Go on over to this truly interesting post at a Canadian econblog:
Okun’s Law tells us that labour productivity, crudely measured as GDP/employment, and ignoring subtleties like hours worked and quality of labour, normally falls in a recession. Because the percentage fall in GDP will be two or three times as big as the percentage fall in employment. And it did fall in all the other countries. But in the US it didn’t fall at all. Labour productivity actually increased. GDP fell a little over 4%, peak to trough, and employment fell nearly 6%, so the GDP/employment ratio increased by over 1%.
The US is an even bigger puzzle if you think that business cycles are caused by productivity shocks. Sure, you could always argue that US firms and workers were expecting even bigger productivity growth, so when it actually came in at only 1%, that was a negative shock to productivity. But you would have to work hard to convince me that that’s plausible. And what were all the other countries expectations for productivity growth — chopped liver?
Why did US productivity increase during the recession? Why doesn’t your explanation also apply to the other 6 countries?
Why is the US an exception?
Over the last few months I’ve presented a host of explanations for why this might be including the consequences of high levels of corporate bureaucracy and demographics. I think that demographics remains the most likely answer.
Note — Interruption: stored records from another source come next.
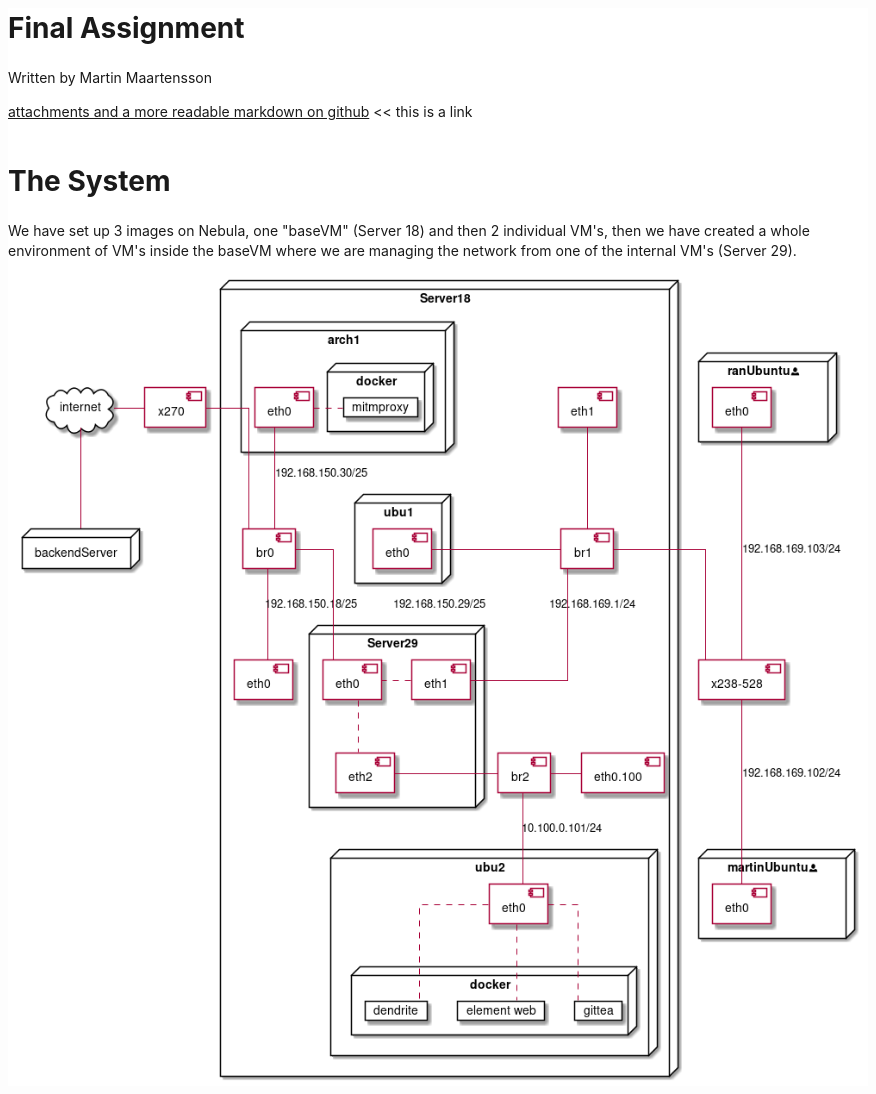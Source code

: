 # Final Assignment
Written by Martin Maartensson

[attachments and a more readable markdown on github](https://github.com/dat4/linux-final) << this is a link

# The System
We have set up 3 images on Nebula, one "baseVM" (Server 18) and then 2 individual VM's, then we have created a whole environment of VM's inside the baseVM where we are managing the network from one of the internal VM's (Server 29). 

![img](deploy2.png)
Let me suggest a few other possible others. Is it possible that in an environment of nearly free and virtually instantaneous communication and highly portable means of production that Okun’s rule of thumb no longer holds? Is it possible that there’s something wrong with the way we’re calculating GDP and that the U. S. for reasons of scale, differences in the structure of our economy, or what have you reflects that while no other country does?
Are there others?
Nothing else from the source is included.